Link to Pubmed [PMID] – 3036830
J. Biol. Chem. 1987 Jun;262(18):8787-98
The nucleotide sequence of a 2.9-kilobase Bacillus subtilis DNA fragment containing the entire coding region of aspartokinase II and adjacent chromosomal regions (Bondaryk, R. P., and Paulus, H. (1985a) J. Biol. Chem. 260, 585-591) has been determined. The results confirmed the earlier prediction that the two subunits of aspartokinase II, alpha and beta, are encoded by in-phase overlapping genes. The nucleotide sequence showed strong ribosome binding sites before the translation initiation codons of the alpha and beta subunits.
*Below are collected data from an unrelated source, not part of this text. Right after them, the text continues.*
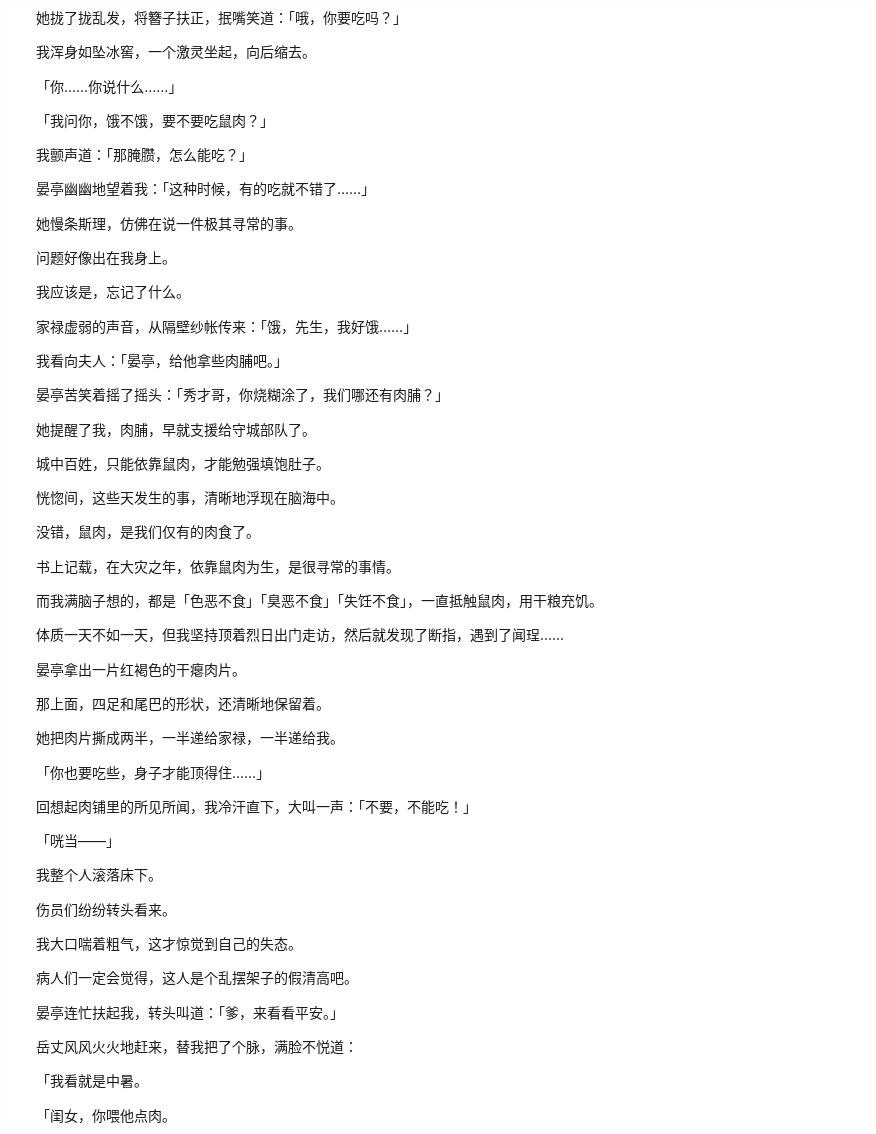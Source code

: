 &emsp;&emsp;她拢了拢乱发，将簪子扶正，抿嘴笑道：「哦，你要吃吗？」  
  
&emsp;&emsp;我浑身如坠冰窖，一个激灵坐起，向后缩去。  
  
&emsp;&emsp;「你……你说什么……」  
  
&emsp;&emsp;「我问你，饿不饿，要不要吃鼠肉？」  
  
&emsp;&emsp;我颤声道：「那腌臜，怎么能吃？」  
  
&emsp;&emsp;晏亭幽幽地望着我：「这种时候，有的吃就不错了……」  
  
&emsp;&emsp;她慢条斯理，仿佛在说一件极其寻常的事。  
  
&emsp;&emsp;问题好像出在我身上。  
  
&emsp;&emsp;我应该是，忘记了什么。  
  
&emsp;&emsp;家禄虚弱的声音，从隔壁纱帐传来：「饿，先生，我好饿……」  
  
&emsp;&emsp;我看向夫人：「晏亭，给他拿些肉脯吧。」  
  
&emsp;&emsp;晏亭苦笑着摇了摇头：「秀才哥，你烧糊涂了，我们哪还有肉脯？」  
  
&emsp;&emsp;她提醒了我，肉脯，早就支援给守城部队了。  
  
&emsp;&emsp;城中百姓，只能依靠鼠肉，才能勉强填饱肚子。  
  
&emsp;&emsp;恍惚间，这些天发生的事，清晰地浮现在脑海中。  
  
&emsp;&emsp;没错，鼠肉，是我们仅有的肉食了。  
  
&emsp;&emsp;书上记载，在大灾之年，依靠鼠肉为生，是很寻常的事情。  
  
&emsp;&emsp;而我满脑子想的，都是「色恶不食」「臭恶不食」「失饪不食」，一直抵触鼠肉，用干粮充饥。  
  
&emsp;&emsp;体质一天不如一天，但我坚持顶着烈日出门走访，然后就发现了断指，遇到了闻珵……  
  
&emsp;&emsp;晏亭拿出一片红褐色的干瘪肉片。  
  
&emsp;&emsp;那上面，四足和尾巴的形状，还清晰地保留着。  
  
&emsp;&emsp;她把肉片撕成两半，一半递给家禄，一半递给我。  
  
&emsp;&emsp;「你也要吃些，身子才能顶得住……」  
  
&emsp;&emsp;回想起肉铺里的所见所闻，我冷汗直下，大叫一声：「不要，不能吃！」  
  
&emsp;&emsp;「咣当——」  
  
&emsp;&emsp;我整个人滚落床下。  
  
&emsp;&emsp;伤员们纷纷转头看来。  
  
&emsp;&emsp;我大口喘着粗气，这才惊觉到自己的失态。  
  
&emsp;&emsp;病人们一定会觉得，这人是个乱摆架子的假清高吧。  
  
&emsp;&emsp;晏亭连忙扶起我，转头叫道：「爹，来看看平安。」  
  
&emsp;&emsp;岳丈风风火火地赶来，替我把了个脉，满脸不悦道：  
  
&emsp;&emsp;「我看就是中暑。  
  
&emsp;&emsp;「闺女，你喂他点肉。  
  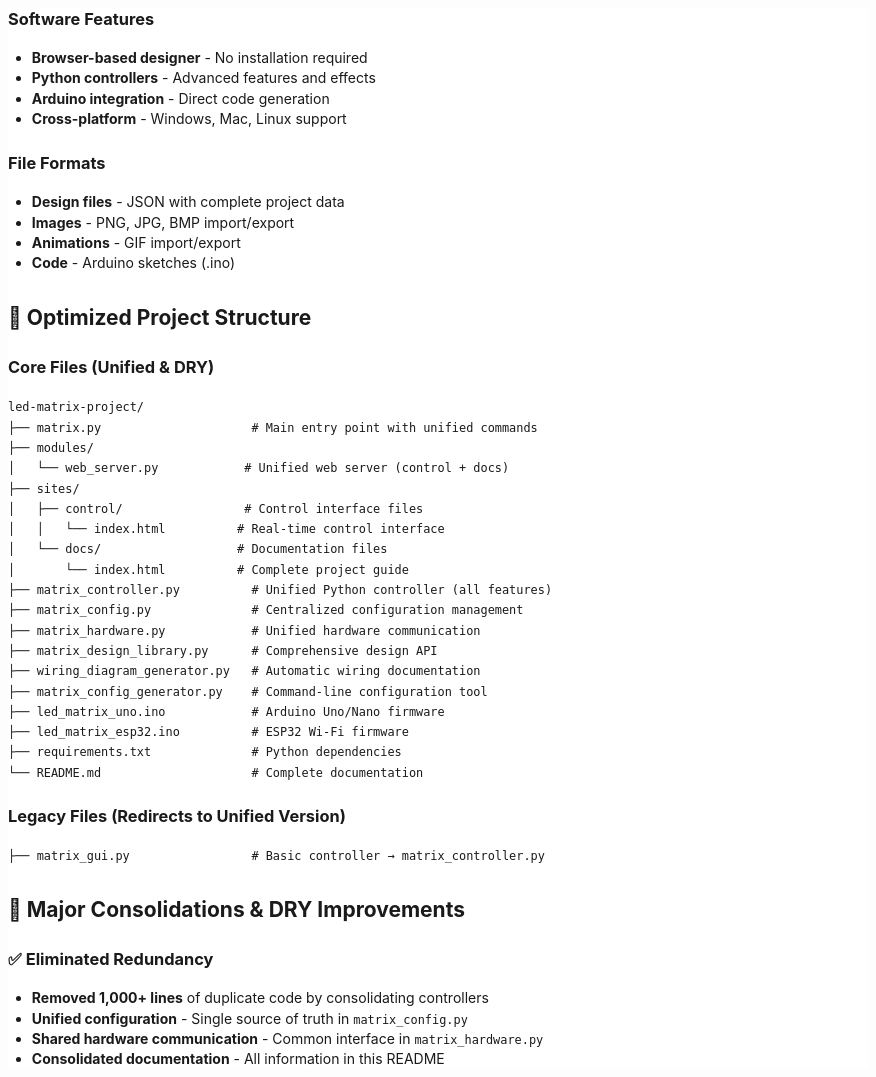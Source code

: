 ### **Software Features**
- **Browser-based designer** - No installation required
- **Python controllers** - Advanced features and effects
- **Arduino integration** - Direct code generation
- **Cross-platform** - Windows, Mac, Linux support

### **File Formats**
- **Design files** - JSON with complete project data
- **Images** - PNG, JPG, BMP import/export
- **Animations** - GIF import/export
- **Code** - Arduino sketches (.ino)

## 📁 Optimized Project Structure

### **Core Files (Unified & DRY)**
```
led-matrix-project/
├── matrix.py                     # Main entry point with unified commands
├── modules/
│   └── web_server.py            # Unified web server (control + docs)
├── sites/
│   ├── control/                 # Control interface files
│   │   └── index.html          # Real-time control interface
│   └── docs/                   # Documentation files
│       └── index.html          # Complete project guide
├── matrix_controller.py          # Unified Python controller (all features)
├── matrix_config.py              # Centralized configuration management
├── matrix_hardware.py            # Unified hardware communication
├── matrix_design_library.py      # Comprehensive design API
├── wiring_diagram_generator.py   # Automatic wiring documentation
├── matrix_config_generator.py    # Command-line configuration tool
├── led_matrix_uno.ino            # Arduino Uno/Nano firmware
├── led_matrix_esp32.ino          # ESP32 Wi-Fi firmware
├── requirements.txt              # Python dependencies
└── README.md                     # Complete documentation
```

### **Legacy Files (Redirects to Unified Version)**
```
├── matrix_gui.py                 # Basic controller → matrix_controller.py
```

## 🔧 **Major Consolidations & DRY Improvements**

### **✅ Eliminated Redundancy**
- **Removed 1,000+ lines** of duplicate code by consolidating controllers
- **Unified configuration** - Single source of truth in `matrix_config.py`
- **Shared hardware communication** - Common interface in `matrix_hardware.py`
- **Consolidated documentation** - All information in this README

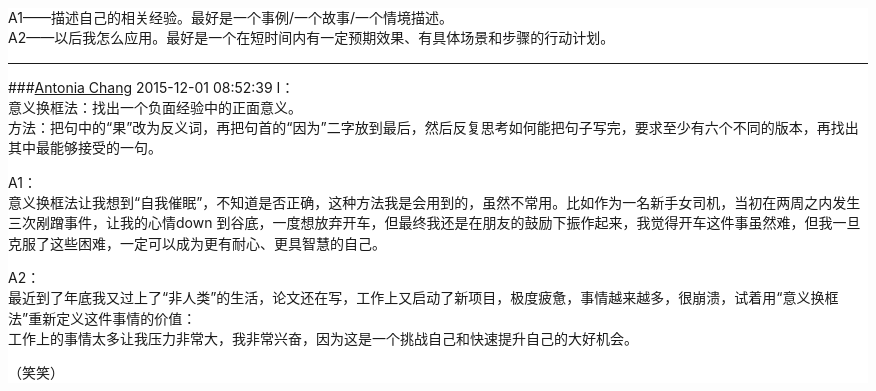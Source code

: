 A1——描述自己的相关经验。最好是一个事例/一个故事/一个情境描述。  
A2——以后我怎么应用。最好是一个在短时间内有一定预期效果、有具体场景和步骤的行动计划。

---
###[Antonia Chang](http://www.douban.com/people/45942858/)	2015-12-01 08:52:39
I：  
意义换框法：找出一个负面经验中的正面意义。  
方法：把句中的“果”改为反义词，再把句首的“因为”二字放到最后，然后反复思考如何能把句子写完，要求至少有六个不同的版本，再找出其中最能够接受的一句。  
  
A1：  
意义换框法让我想到“自我催眠”，不知道是否正确，这种方法我是会用到的，虽然不常用。比如作为一名新手女司机，当初在两周之内发生三次剐蹭事件，让我的心情down
到谷底，一度想放弃开车，但最终我还是在朋友的鼓励下振作起来，我觉得开车这件事虽然难，但我一旦克服了这些困难，一定可以成为更有耐心、更具智慧的自己。  
  
A2：  
最近到了年底我又过上了“非人类”的生活，论文还在写，工作上又启动了新项目，极度疲惫，事情越来越多，很崩溃，试着用“意义换框法”重新定义这件事情的价值：  
工作上的事情太多让我压力非常大，我非常兴奋，因为这是一个挑战自己和快速提升自己的大好机会。  
  
（笑笑）


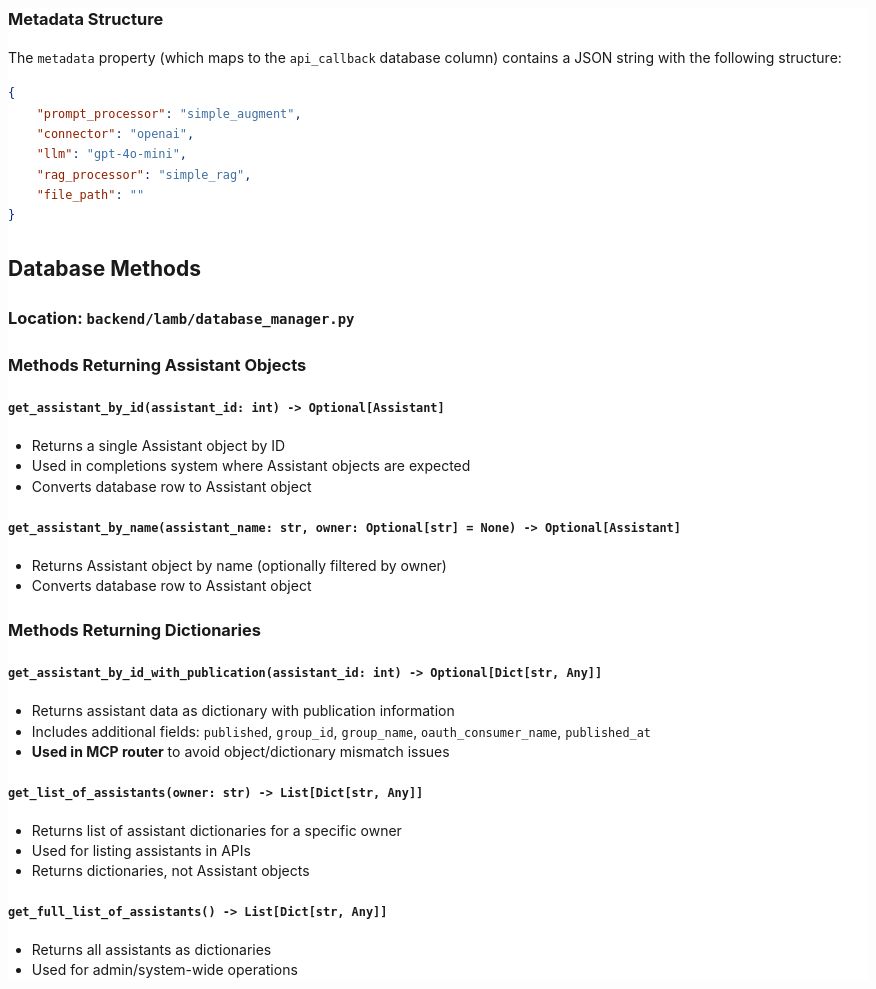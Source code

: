 
### Metadata Structure

The `metadata` property (which maps to the `api_callback` database column) contains a JSON string with the following structure:

```json
{
    "prompt_processor": "simple_augment",
    "connector": "openai", 
    "llm": "gpt-4o-mini",
    "rag_processor": "simple_rag",
    "file_path": ""
}
```

## Database Methods

### Location: `backend/lamb/database_manager.py`

### Methods Returning Assistant Objects

#### `get_assistant_by_id(assistant_id: int) -> Optional[Assistant]`
- Returns a single Assistant object by ID
- Used in completions system where Assistant objects are expected
- Converts database row to Assistant object

#### `get_assistant_by_name(assistant_name: str, owner: Optional[str] = None) -> Optional[Assistant]`
- Returns Assistant object by name (optionally filtered by owner)
- Converts database row to Assistant object

### Methods Returning Dictionaries

#### `get_assistant_by_id_with_publication(assistant_id: int) -> Optional[Dict[str, Any]]`
- Returns assistant data as dictionary with publication information
- Includes additional fields: `published`, `group_id`, `group_name`, `oauth_consumer_name`, `published_at`
- **Used in MCP router** to avoid object/dictionary mismatch issues

#### `get_list_of_assistants(owner: str) -> List[Dict[str, Any]]`
- Returns list of assistant dictionaries for a specific owner
- Used for listing assistants in APIs
- Returns dictionaries, not Assistant objects

#### `get_full_list_of_assistants() -> List[Dict[str, Any]]`
- Returns all assistants as dictionaries
- Used for admin/system-wide operations
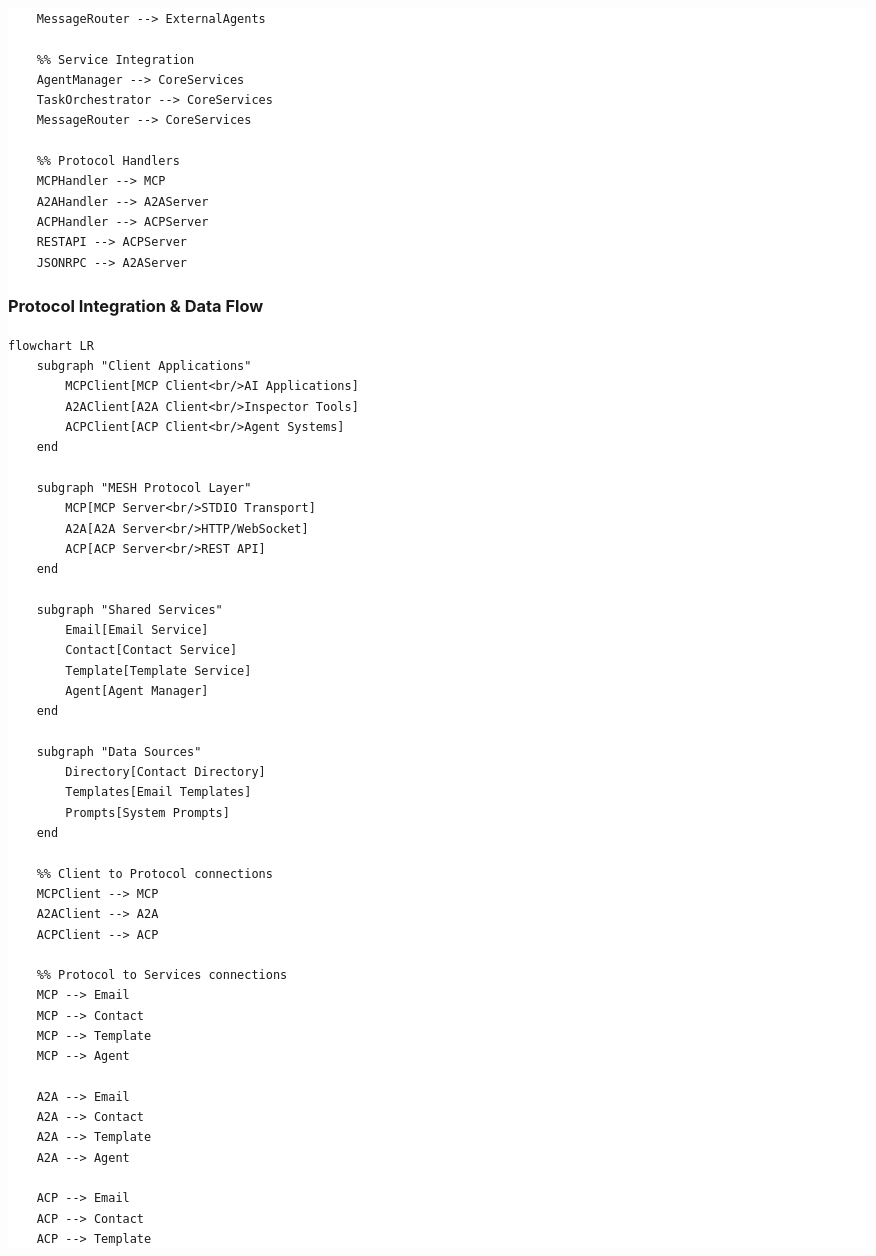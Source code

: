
 ```mermaid
    MessageRouter --> ExternalAgents
    
    %% Service Integration
    AgentManager --> CoreServices
    TaskOrchestrator --> CoreServices
    MessageRouter --> CoreServices
    
    %% Protocol Handlers
    MCPHandler --> MCP
    A2AHandler --> A2AServer
    ACPHandler --> ACPServer
    RESTAPI --> ACPServer
    JSONRPC --> A2AServer
```

### Protocol Integration & Data Flow

```mermaid
flowchart LR
    subgraph "Client Applications"
        MCPClient[MCP Client<br/>AI Applications]
        A2AClient[A2A Client<br/>Inspector Tools]
        ACPClient[ACP Client<br/>Agent Systems]
    end
    
    subgraph "MESH Protocol Layer"
        MCP[MCP Server<br/>STDIO Transport]
        A2A[A2A Server<br/>HTTP/WebSocket]
        ACP[ACP Server<br/>REST API]
    end
    
    subgraph "Shared Services"
        Email[Email Service]
        Contact[Contact Service]
        Template[Template Service]
        Agent[Agent Manager]
    end
    
    subgraph "Data Sources"
        Directory[Contact Directory]
        Templates[Email Templates]
        Prompts[System Prompts]
    end
    
    %% Client to Protocol connections
    MCPClient --> MCP
    A2AClient --> A2A
    ACPClient --> ACP
    
    %% Protocol to Services connections
    MCP --> Email
    MCP --> Contact
    MCP --> Template
    MCP --> Agent
    
    A2A --> Email
    A2A --> Contact
    A2A --> Template
    A2A --> Agent
    
    ACP --> Email
    ACP --> Contact
    ACP --> Template
```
Deletion of most of the coding region unique to the alpha subunit had no effect on the synthesis of the smaller beta subunit, demonstrating that the beta subunit is indeed the product of independent translation. The site of transcription initiation of the aspartokinase gene was found to be more than 300 nucleotides upstream from the translation start of the alpha subunit. The intervening region contained a short reading frame capable of encoding a 24-residue lysine-rich polypeptide, which overlaps a region of extensive dyad symmetry culminating in a rho-independent transcription terminator. This region may be an attenuator control element that regulates the expression of the aspartokinase gene in response to the availability of lysine, the end product of the pathway. The coding sequence of the aspartokinase II subunits was immediately followed by a rho-independent transcription terminator. This termination site has an unusual symmetry, which allows it also to serve as transcription terminator for a gene that converges on the aspartokinase II gene from the opposite direction, an interesting example of genetic economy. The deduced amino acid sequence of B. subtilis aspartokinase II was compared with the sequences of the three aspartokinases from Escherichia coli (Cassan, M., Parsot, C., Cohen, G. N., and Patte, J. C. (1986) J. Biol. Chem. 261, 1052-1057). Significant sequence similarities suggest a close evolutionary relationship between the four enzymes.